Sommige woorden kennen weliswaar tevens een enkelvoudige vorm, maar worden in een bepaalde betekenis alleen in het meervoud gebruikt; in het enkelvoud hebben zij die betekenis niet:

  • Die schadepost was niet in de boeken opgenomen (de boekhouding)
  • Ze is uiteindelijk toch letteren/medicijnen gaan studeren (letter- en taalkunde/geneeskunde)

Bij een woord als kleren bestaat de enkelvoudsvorm nog wel (kleed), maar het meervoud is hiervan geïsoleerd geraakt en heeft een wat andere betekenis gekregen.

Pluralia tantum die zijn ontleend aan andere talen, worden niet altijd als zodanig herkend. Zo wordt data in de betekenis "gegevens", een meervoud in het Latijn, door sommige taalgebruikers (zowel in het Engels als in het Nederlands) niet meer als meervoud onderkend. Overigens is data ook een meervoudsvorm van datum als dagaanduiding, dat afzonderlijk is ontleend, maar doorgaans een specifiek chronologische betekenis heeft.

Sommige woorden zijn speciaal ontleend aan, of zelfs geconstrueerd in, (Neo-)Latijn om een collectief meervoud uit te drukken door een Latijns onzijdig meervoud, inzonderheid eindigend op -(al)ia, zoals personalia, varia, of op -ana, zoals americana.

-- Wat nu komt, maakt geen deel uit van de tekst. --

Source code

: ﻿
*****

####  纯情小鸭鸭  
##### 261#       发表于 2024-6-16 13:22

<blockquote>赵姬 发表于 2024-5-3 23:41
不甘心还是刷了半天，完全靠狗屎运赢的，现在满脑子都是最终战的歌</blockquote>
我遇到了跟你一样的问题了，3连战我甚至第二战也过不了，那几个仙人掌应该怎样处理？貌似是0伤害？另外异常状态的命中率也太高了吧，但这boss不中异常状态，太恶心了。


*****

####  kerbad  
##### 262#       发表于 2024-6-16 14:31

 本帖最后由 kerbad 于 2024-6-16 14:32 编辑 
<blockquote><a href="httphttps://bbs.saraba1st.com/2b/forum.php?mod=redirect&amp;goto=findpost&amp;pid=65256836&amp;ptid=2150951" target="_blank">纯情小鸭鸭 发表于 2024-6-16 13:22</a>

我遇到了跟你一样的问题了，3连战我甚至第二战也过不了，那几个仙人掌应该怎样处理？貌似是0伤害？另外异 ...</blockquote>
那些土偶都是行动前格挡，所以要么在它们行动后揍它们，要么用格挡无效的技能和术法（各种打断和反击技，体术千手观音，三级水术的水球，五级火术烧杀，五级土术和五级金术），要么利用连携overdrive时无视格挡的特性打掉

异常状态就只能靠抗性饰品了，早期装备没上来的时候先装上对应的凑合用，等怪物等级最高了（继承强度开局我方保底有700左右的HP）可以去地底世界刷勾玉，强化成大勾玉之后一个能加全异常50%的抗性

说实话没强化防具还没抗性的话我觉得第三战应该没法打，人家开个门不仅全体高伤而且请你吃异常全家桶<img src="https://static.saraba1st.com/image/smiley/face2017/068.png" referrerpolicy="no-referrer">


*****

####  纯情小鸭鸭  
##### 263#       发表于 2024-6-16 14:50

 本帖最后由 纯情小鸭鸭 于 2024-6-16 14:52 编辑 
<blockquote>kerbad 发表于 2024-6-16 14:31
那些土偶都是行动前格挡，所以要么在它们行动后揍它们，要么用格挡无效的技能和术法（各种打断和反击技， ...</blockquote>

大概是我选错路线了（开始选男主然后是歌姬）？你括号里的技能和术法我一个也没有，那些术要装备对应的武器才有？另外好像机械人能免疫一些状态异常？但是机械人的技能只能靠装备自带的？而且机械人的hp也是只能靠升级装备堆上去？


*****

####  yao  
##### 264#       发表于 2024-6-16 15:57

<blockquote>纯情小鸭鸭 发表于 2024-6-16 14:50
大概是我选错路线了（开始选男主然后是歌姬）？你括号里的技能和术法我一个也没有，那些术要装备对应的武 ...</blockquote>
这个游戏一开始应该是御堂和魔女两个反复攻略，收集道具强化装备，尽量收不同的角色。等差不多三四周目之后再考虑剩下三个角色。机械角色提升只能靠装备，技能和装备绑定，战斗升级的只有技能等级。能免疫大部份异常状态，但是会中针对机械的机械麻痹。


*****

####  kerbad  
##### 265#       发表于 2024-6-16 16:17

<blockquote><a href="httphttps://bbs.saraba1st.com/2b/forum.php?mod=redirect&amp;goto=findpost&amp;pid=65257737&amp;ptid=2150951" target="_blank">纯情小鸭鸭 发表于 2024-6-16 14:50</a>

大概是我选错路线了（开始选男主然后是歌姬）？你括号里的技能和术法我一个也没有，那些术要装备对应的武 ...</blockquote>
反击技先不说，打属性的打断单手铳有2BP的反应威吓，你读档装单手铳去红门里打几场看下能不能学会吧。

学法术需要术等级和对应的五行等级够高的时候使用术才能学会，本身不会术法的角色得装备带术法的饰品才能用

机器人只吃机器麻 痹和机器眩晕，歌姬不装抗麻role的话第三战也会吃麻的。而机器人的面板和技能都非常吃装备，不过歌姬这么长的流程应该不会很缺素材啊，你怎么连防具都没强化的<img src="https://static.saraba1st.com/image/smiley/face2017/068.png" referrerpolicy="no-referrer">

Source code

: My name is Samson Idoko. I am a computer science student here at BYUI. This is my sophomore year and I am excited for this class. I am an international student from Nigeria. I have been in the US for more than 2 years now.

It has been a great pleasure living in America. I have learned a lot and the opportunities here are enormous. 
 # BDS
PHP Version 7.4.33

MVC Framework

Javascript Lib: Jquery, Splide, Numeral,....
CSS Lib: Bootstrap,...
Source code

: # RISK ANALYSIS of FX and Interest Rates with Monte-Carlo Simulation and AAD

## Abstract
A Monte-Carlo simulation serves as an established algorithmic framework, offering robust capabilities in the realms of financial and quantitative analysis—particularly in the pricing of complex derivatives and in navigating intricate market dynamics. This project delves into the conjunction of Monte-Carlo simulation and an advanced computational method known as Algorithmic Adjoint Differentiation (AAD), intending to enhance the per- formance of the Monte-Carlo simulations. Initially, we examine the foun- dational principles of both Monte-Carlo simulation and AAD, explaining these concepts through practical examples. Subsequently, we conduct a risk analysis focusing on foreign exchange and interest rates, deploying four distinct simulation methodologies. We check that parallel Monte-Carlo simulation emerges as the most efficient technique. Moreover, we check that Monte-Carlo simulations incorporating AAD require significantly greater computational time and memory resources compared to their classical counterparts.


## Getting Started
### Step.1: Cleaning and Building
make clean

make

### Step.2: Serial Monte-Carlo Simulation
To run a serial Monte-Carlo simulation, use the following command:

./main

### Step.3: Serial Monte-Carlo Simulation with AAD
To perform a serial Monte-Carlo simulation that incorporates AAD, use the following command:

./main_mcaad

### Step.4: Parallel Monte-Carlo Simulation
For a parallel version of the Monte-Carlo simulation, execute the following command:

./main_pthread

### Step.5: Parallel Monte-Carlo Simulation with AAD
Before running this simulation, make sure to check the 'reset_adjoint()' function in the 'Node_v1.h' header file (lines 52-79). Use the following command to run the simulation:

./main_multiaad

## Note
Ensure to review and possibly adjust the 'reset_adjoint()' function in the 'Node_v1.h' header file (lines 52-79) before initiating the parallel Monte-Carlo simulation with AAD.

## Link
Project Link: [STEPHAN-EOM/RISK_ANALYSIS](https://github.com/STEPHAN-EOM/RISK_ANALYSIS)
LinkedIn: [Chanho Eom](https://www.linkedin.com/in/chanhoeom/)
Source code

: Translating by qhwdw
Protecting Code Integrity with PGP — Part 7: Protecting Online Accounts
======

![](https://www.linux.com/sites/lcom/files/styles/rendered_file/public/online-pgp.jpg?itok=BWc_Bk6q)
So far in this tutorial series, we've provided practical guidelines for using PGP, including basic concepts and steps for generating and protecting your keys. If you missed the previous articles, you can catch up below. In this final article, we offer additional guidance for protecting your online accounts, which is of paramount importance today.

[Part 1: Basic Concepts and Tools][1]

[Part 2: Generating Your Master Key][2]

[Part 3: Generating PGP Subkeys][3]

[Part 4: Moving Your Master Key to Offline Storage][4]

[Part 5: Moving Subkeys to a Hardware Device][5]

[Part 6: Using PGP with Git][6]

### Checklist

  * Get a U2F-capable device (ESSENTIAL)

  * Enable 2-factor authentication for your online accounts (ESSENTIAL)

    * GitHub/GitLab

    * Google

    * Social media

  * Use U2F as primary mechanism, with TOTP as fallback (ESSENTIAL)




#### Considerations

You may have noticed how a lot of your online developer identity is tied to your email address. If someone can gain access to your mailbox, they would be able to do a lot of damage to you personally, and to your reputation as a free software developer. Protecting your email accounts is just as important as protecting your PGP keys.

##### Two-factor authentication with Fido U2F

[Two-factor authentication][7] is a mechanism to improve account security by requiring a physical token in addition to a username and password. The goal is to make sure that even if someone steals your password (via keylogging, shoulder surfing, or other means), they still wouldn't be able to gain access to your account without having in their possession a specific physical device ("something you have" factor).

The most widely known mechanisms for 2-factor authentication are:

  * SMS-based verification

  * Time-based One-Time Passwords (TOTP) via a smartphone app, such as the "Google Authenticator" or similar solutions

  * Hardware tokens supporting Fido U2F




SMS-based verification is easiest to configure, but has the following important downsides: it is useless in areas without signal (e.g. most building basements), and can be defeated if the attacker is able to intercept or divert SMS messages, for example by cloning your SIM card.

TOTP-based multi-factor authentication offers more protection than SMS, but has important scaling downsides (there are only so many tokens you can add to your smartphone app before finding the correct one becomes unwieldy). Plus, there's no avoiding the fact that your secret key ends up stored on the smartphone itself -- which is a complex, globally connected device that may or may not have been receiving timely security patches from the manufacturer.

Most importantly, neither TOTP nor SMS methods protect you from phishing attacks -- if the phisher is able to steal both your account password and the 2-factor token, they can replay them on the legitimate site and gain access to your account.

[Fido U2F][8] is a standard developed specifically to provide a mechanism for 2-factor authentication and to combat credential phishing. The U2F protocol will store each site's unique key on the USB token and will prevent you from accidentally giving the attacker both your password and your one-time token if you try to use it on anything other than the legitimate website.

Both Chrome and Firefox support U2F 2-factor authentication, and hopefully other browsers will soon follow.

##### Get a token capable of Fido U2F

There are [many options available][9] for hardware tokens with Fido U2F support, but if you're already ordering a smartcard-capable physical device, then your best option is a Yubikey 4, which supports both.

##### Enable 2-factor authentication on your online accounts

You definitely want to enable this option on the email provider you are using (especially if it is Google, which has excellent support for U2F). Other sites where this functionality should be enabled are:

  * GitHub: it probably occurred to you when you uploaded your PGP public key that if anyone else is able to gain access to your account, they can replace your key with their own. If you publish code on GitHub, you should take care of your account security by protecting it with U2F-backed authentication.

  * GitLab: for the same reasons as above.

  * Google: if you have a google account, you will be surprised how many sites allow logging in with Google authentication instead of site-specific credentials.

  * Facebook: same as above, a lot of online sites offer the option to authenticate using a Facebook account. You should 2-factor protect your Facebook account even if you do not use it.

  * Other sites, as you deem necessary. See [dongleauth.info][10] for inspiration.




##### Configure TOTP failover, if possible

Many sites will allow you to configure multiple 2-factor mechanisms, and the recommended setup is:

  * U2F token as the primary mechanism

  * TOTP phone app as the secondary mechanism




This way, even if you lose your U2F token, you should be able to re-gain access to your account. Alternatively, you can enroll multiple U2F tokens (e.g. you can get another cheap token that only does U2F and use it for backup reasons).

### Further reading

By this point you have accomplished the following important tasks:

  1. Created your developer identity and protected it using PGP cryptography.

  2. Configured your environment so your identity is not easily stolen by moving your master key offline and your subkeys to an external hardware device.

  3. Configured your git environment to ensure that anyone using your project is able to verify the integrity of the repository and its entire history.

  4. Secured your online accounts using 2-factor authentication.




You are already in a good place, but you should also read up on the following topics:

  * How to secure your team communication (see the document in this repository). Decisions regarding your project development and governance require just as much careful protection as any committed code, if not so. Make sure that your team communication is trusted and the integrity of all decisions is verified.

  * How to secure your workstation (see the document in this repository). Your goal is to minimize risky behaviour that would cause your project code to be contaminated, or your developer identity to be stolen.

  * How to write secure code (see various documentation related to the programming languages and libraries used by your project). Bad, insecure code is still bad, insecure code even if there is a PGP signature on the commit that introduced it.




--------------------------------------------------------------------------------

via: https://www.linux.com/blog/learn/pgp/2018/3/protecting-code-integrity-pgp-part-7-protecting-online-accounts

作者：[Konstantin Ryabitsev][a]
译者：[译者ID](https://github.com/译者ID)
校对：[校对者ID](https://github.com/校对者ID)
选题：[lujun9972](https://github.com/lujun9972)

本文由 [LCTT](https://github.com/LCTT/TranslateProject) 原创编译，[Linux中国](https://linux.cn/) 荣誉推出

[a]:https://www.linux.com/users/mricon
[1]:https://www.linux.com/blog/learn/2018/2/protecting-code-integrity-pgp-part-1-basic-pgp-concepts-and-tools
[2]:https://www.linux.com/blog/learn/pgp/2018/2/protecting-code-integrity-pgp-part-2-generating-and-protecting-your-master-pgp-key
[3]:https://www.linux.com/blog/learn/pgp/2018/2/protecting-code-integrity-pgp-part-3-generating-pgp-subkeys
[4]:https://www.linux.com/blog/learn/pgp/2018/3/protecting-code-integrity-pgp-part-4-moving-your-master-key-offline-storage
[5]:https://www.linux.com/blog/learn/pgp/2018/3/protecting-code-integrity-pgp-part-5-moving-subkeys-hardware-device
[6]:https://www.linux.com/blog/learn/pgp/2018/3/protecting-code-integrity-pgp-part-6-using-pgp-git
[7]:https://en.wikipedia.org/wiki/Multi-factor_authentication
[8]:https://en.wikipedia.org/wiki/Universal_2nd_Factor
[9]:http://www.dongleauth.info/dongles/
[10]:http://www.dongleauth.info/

Sommige benamingen kunnen als verzamelnaam worden gezien, maar toch één ondeelbaar geheel aanduiden, en zijn daarmee pluralia tantum:

enkele geografische namen
de tropen
de Kempen
eilandengroepen: de Azoren, de Balearen
gebergten: de Alpen, de Dolomieten, de Pyreneeën
enkele aanduidingen van perioden
de middeleeuwen,[1] kinderjaren, apen- of vlegeljaren, wittebroodsweken
enkele bestuurscollectieven
de Staten-Generaal, Provinciale Staten, Gedeputeerde Staten

De indeling telbaar – niet-telbaar (alleen enkelvoud – alleen meervoud) is verre van universeel; er bestaan talen waarin er geen onderscheid wordt gemaakt tussen "enkelvoud" en "meervoud" bij zelfstandige naamwoorden. In aan het Nederlands verwante talen vindt men wel pluralia tantum. Enkele voorbeelden:

  • het Engels heeft een groep woorden die meervoud zijn doordat ze "tweeledigheid" aanduiden (customs "douane", trousers "broek", scissors "schaar"); enkele woorden die op -s eindigen (congratulations "felicitaties", tropics "tropen") en een aantal juist niet op -s (vermin "ongedierte", people "mensen; men");
  • in het Frans zijn obsèques ("uitvaart") en ciseaux ("schaar") pluralia tantum;
  • het Italiaans kent onder andere forbici (schaar) en occhiali (bril);
  • in het Sanskriet is āpah ("water") een plurale tantum.

Plurale is Latijn voor "meervoudig", terwijl tantum "slechts" betekent. Plurale tantum beduidt letterlijk "slechts meervoud(ig woord)". Pluralia tantum zijn "slechts meervoudig(e woorden)".

Plurale (pluralia) is de onzijdige vorm van het bijvoeglijk naamwoord pluralis behorend bij het weggelaten onzijdig zelfstandig naamwoord verbum (woord) (verba - woorden).